BEGIN Data to use
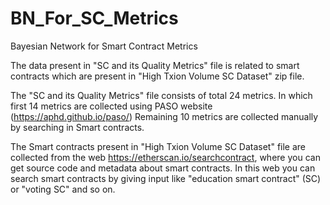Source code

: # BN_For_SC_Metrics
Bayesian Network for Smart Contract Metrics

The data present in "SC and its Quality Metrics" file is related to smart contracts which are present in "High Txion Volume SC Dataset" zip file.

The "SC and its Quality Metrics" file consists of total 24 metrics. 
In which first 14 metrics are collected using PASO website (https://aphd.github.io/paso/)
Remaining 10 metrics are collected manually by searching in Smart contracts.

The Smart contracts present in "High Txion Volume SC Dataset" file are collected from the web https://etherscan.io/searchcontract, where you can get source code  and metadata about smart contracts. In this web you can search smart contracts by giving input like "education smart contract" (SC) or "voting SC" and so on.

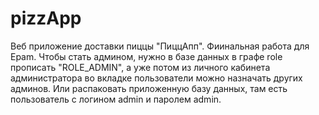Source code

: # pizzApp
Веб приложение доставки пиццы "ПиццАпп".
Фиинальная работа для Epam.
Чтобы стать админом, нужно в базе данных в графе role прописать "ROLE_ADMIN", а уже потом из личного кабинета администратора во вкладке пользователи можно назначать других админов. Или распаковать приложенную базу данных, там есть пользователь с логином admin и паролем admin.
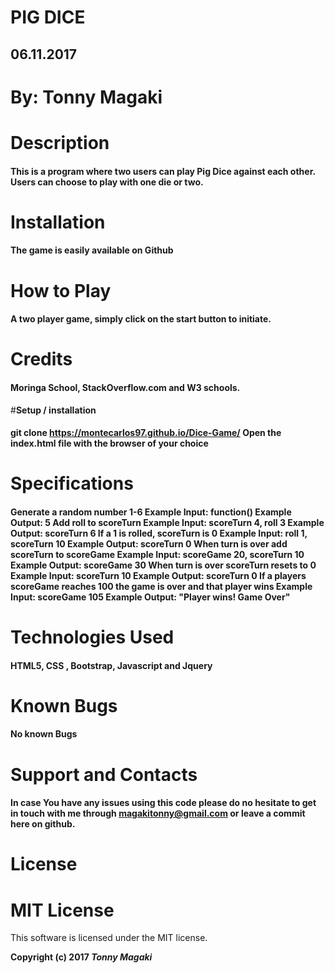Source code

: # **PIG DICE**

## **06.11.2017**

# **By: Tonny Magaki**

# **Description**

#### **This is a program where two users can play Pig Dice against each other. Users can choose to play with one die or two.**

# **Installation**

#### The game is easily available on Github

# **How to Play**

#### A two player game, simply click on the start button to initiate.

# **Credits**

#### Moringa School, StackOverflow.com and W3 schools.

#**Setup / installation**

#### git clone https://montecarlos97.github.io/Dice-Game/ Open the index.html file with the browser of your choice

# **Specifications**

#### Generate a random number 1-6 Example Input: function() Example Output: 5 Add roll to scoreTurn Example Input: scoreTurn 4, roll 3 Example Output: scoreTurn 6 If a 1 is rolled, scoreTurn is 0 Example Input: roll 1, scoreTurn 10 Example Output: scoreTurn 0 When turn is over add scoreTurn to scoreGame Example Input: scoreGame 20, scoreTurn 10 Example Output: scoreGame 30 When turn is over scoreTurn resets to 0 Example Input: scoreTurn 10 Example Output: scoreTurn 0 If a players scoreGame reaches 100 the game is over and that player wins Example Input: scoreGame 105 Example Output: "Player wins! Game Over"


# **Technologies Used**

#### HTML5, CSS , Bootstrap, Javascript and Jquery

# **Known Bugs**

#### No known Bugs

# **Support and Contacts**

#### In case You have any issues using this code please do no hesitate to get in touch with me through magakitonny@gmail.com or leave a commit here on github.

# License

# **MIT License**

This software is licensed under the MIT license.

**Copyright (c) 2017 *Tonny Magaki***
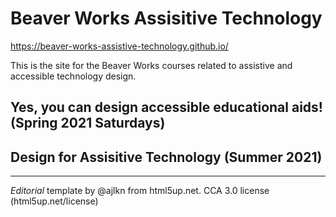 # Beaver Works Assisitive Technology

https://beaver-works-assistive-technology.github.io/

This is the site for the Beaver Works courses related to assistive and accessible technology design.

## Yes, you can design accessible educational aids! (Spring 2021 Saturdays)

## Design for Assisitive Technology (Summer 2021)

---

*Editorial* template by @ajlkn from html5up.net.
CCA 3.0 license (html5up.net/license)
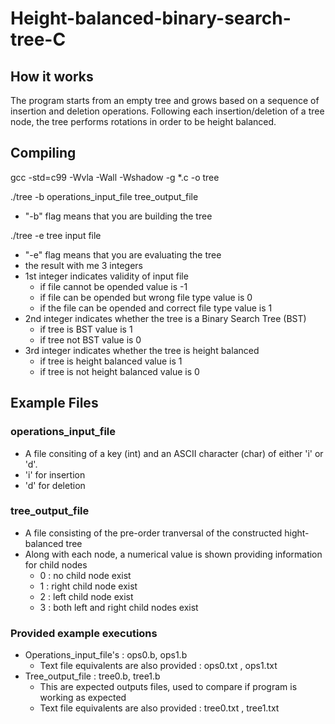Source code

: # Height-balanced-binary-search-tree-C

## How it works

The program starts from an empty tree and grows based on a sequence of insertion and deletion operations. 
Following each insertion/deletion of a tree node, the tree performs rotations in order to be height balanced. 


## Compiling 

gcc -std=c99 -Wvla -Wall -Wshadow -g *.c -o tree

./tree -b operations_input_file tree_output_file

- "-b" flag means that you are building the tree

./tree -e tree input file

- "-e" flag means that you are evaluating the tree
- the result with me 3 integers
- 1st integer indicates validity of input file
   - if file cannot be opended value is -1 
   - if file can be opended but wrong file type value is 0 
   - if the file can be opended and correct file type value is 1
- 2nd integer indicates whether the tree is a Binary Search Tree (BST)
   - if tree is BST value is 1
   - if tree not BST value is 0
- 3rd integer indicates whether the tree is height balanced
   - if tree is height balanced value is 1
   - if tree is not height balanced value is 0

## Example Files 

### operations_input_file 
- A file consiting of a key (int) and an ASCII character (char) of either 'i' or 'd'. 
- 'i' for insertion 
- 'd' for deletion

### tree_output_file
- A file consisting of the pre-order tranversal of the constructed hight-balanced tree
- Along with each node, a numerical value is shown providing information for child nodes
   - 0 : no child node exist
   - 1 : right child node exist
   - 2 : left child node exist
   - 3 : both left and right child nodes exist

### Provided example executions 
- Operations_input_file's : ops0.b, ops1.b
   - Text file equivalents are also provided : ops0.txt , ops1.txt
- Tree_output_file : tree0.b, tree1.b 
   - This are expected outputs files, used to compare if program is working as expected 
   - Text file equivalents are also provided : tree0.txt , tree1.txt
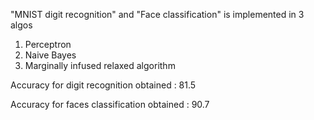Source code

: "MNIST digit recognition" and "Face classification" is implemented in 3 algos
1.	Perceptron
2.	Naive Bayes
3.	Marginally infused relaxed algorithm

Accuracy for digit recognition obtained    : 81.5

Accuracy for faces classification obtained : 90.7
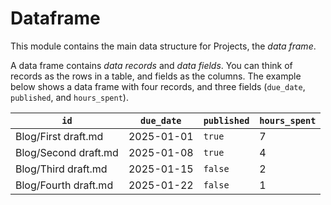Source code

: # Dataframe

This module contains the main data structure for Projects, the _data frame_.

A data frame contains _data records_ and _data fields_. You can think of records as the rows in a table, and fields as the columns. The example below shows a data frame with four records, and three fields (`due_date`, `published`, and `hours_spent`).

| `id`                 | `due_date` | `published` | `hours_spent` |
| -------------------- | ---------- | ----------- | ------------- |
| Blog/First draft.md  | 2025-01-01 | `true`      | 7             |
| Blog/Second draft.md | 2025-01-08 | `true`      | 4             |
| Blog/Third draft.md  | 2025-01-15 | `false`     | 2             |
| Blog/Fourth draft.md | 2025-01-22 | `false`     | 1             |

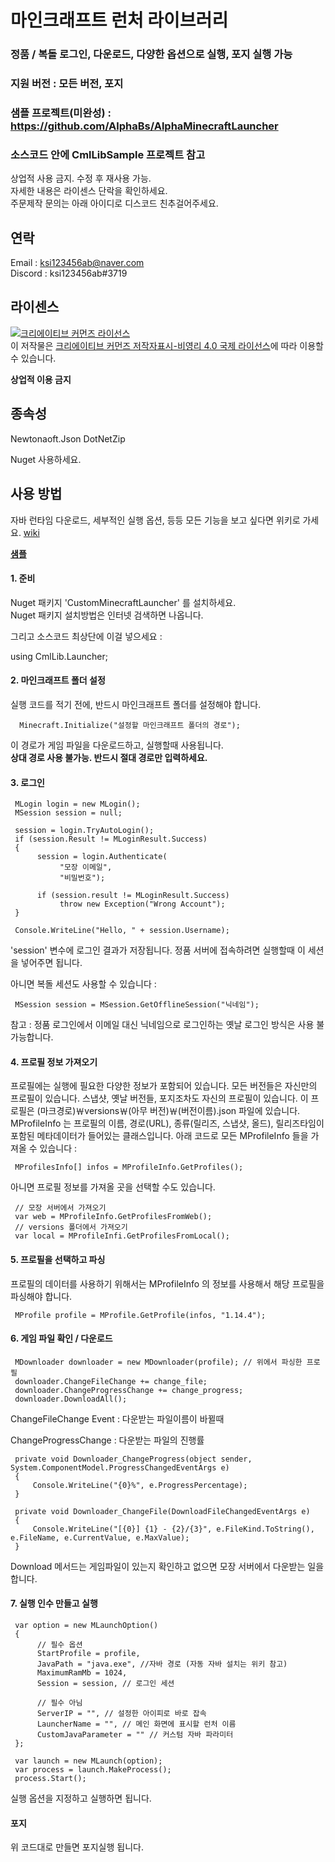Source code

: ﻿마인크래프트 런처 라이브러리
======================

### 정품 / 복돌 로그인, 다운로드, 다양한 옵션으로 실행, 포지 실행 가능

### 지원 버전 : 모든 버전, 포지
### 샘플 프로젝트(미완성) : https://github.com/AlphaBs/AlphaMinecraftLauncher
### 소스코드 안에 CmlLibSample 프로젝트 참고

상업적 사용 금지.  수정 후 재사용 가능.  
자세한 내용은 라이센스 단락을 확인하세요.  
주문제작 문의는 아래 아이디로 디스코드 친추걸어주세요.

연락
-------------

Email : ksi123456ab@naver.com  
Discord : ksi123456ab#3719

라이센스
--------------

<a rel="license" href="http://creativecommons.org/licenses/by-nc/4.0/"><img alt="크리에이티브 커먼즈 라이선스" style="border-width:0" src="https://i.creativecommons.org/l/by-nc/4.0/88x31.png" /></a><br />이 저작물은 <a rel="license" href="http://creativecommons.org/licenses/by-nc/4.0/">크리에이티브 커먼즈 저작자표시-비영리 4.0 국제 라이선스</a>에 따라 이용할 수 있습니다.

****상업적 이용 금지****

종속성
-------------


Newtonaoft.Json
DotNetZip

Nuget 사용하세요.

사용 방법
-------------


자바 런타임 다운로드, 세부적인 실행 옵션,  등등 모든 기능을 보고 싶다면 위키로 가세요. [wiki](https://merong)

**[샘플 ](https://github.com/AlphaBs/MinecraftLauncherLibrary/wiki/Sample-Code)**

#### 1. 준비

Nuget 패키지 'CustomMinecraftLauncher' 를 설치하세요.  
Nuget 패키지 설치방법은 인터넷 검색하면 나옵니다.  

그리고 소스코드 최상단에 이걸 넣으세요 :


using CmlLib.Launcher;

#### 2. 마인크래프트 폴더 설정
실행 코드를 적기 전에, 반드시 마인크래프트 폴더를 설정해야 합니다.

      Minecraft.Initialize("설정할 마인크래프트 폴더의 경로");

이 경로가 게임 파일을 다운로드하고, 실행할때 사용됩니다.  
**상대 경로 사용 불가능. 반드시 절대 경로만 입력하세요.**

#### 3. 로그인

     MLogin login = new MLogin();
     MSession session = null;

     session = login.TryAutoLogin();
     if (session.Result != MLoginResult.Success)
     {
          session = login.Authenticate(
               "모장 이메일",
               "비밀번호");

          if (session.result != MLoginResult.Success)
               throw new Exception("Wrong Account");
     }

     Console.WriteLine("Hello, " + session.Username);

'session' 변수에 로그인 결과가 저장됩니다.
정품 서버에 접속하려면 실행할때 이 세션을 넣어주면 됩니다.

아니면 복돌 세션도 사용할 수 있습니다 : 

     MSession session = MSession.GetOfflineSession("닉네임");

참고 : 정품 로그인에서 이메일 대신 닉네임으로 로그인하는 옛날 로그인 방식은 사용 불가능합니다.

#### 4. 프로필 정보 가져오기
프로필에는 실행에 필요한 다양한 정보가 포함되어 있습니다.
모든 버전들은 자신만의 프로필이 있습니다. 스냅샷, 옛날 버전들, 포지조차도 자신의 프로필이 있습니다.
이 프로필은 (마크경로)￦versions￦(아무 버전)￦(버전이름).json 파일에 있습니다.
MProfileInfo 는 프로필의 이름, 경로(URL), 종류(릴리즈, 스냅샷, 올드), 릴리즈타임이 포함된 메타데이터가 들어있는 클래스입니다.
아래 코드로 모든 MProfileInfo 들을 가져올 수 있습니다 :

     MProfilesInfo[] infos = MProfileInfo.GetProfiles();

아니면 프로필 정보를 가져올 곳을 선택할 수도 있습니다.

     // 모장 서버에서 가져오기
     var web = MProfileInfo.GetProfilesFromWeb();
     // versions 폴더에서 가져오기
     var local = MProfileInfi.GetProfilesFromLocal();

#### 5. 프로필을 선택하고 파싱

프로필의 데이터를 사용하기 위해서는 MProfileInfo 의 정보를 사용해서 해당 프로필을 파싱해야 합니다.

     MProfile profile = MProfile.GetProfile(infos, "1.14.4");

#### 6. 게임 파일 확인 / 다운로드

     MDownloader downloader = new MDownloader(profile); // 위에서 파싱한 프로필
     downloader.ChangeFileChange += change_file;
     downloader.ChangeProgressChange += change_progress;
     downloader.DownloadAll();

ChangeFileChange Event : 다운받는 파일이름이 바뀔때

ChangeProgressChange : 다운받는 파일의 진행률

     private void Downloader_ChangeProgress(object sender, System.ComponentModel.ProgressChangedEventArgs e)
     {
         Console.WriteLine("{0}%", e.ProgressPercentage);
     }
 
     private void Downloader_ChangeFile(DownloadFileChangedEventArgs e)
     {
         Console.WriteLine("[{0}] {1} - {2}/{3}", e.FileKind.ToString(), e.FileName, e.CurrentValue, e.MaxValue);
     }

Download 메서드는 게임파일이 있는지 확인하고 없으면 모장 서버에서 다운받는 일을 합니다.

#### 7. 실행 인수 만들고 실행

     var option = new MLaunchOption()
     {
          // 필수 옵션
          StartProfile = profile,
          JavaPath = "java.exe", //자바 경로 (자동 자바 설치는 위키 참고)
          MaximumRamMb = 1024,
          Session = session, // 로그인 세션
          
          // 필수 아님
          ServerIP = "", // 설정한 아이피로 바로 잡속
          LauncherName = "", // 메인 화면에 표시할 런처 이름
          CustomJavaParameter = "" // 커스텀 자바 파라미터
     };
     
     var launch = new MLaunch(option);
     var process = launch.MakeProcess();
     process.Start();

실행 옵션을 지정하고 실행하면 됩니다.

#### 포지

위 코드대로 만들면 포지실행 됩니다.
END Data to use
Report every line in the listing that holds the word "Success".

Exercise response
     if (session.Result != MLoginResult.Success)
          if (session.result != MLoginResult.Success)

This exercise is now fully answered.